# Tire and Rim Question



## 150xlt (Mar 28, 2010)

I bought a new bf 650 sra 3 weeks ago and been in love with it every since. After the ride last night i have 350 miles on it already. I already want to do wheels and tires, i have decided on the ss 108's but need some input on tires. We do a lot of road riding and a lot of trail riding. I know I wont be able to have the best of both worlds with mud tire that will last on pavement but would like a nice medium. I been reading on here every chance i get and seen a post saying the Mud Lite's wear good on the road. Is their any truth to this? 

Next what size tire would you go with without rubbing on everything underneath? 

These are the wheels i am about to pull the trigger on. Are these the right back spacing and everything? http://cgi.ebay.com/ebaymotors/ws/eBayISAPI.dll?ViewItem&item=390181089825&ssPageName=STRK:MEWAX:IT


Sorry for all the questions i have rode sport wheelers all my life and this is my first 4x4 so i am new to the whole mud and snorkel thing. Thanks guys, you have a great site here


----------



## Smkblwr (Sep 10, 2009)

that is what i am running on the ss106's i have got. i have the 26in mud lite XTR. they also come in 27in. they are a bit heavy and they are also radial tire so they should wear good. i havent had any problems in the mud other than getting high centered in ruts. i beleave 28in tires will fit on a stock machine. i ordered some 28in tires better clearance but i have the highlifter spring that gave me an extra inch of lift over stock.


----------



## 150xlt (Mar 28, 2010)

Smkblwr said:


> that is what i am running on the ss106's i have got. i have the 26in mud lite XTR. they also come in 27in. they are a bit heavy and they are also radial tire so they should wear good. i havent had any problems in the mud other than getting high centered in ruts. i beleave 28in tires will fit on a stock machine. i ordered some 28in tires better clearance but i have the highlifter spring that gave me an extra inch of lift over stock.
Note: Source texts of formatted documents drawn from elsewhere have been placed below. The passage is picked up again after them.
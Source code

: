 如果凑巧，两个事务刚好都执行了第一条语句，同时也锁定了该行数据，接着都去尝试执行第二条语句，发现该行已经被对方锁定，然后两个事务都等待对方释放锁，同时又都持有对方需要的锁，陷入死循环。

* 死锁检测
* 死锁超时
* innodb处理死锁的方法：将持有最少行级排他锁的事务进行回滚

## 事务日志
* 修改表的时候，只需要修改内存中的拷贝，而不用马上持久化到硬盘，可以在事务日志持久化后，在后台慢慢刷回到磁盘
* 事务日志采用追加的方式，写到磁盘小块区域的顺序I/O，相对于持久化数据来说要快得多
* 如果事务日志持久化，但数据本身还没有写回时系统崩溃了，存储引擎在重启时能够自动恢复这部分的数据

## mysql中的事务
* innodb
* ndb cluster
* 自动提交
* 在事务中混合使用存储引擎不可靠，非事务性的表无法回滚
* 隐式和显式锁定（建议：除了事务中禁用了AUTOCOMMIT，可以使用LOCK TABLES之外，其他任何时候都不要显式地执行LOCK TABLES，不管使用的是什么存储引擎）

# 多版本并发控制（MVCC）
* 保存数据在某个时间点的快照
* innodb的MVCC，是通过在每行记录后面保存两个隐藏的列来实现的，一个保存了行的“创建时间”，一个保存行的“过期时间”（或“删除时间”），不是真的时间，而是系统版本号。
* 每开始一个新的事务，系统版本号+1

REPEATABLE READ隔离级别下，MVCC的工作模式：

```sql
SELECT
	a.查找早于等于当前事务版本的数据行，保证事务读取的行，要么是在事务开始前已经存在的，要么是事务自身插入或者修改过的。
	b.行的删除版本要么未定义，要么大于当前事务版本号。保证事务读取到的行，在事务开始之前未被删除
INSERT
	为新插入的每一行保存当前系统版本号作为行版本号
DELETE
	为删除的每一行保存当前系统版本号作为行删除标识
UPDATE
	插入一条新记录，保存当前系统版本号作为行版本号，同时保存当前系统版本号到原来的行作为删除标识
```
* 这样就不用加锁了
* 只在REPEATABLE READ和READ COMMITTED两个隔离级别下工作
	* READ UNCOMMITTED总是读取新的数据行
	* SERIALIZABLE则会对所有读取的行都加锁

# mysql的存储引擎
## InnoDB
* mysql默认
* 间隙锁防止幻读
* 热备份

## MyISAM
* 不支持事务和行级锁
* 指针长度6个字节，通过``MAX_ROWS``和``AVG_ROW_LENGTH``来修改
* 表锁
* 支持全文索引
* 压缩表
Thanks for the info, thats what i will probably end up going with. I would love a set of zilla's but i seen them on a arctic cat a Bass Pro the other day and they were soft as hell.


----------



## DTX (Mar 24, 2010)

As far as the wheels go, I bet a phone call to one of the sponsors on here could save you a few bucks. It is worth a phone call anyways.


----------



## filthyredneck (Feb 10, 2010)

When I first got my 07 650 SRA I bought a set of 28" mudlite XL's...they wore extremely well but i wanted to go where the big boys go and ended up trading for a set of 28" Super Swamper Vampire TSL's....they had an equal amount if not more tread than an Outlaw. Still have those tires but not the bike. Gettin ready to put them on my Rhino in about 2 weeks.


----------